## What the task asks
Extract, in full, the lines below, beginning at the first and ending with the line that contains "### 🔓 Hydra". Pictures do not belong in the copy.

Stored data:
= = =

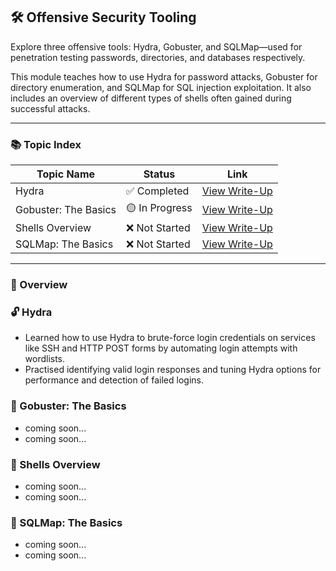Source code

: ## 🛠 Offensive Security Tooling

Explore three offensive tools: Hydra, Gobuster, and SQLMap—used for penetration testing passwords, directories, and databases respectively.

This module teaches how to use Hydra for password attacks, Gobuster for directory enumeration, and SQLMap for SQL injection exploitation. It also includes an overview of different types of shells often gained during successful attacks.

---

### 📚 Topic Index

| Topic Name            | Status         | Link                                                              |
|------------------------|----------------|-------------------------------------------------------------------|
| Hydra                 | ✅ Completed   | [View Write-Up](https://github.com/MQKGitHub/Hydra/)               |
| Gobuster: The Basics  | 🟡 In Progress | [View Write-Up]()    |
| Shells Overview       | ❌ Not Started | [View Write-Up]()        |
| SQLMap: The Basics    | ❌ Not Started | [View Write-Up]()      |

---

### 🧠 Overview

### 🔓 Hydra  
- Learned how to use Hydra to brute-force login credentials on services like SSH and HTTP POST forms by automating login attempts with wordlists.  
- Practised identifying valid login responses and tuning Hydra options for performance and detection of failed logins.


### 🧭 Gobuster: The Basics  
- coming soon...
- coming soon...

### 🐚 Shells Overview  
- coming soon...
- coming soon...

### 💉 SQLMap: The Basics  
- coming soon...
- coming soon...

= = =

## Task solution
Source code

: ## 🛠 Offensive Security Tooling

Explore three offensive tools: Hydra, Gobuster, and SQLMap—used for penetration testing passwords, directories, and databases respectively.

This module teaches how to use Hydra for password attacks, Gobuster for directory enumeration, and SQLMap for SQL injection exploitation. It also includes an overview of different types of shells often gained during successful attacks.

---

### 📚 Topic Index

| Topic Name            | Status         | Link                                                              |
|------------------------|----------------|-------------------------------------------------------------------|
| Hydra                 | ✅ Completed   | [View Write-Up](https://github.com/MQKGitHub/Hydra/)               |
| Gobuster: The Basics  | 🟡 In Progress | [View Write-Up]()    |
| Shells Overview       | ❌ Not Started | [View Write-Up]()        |
| SQLMap: The Basics    | ❌ Not Started | [View Write-Up]()      |

---

### 🧠 Overview

### 🔓 Hydra  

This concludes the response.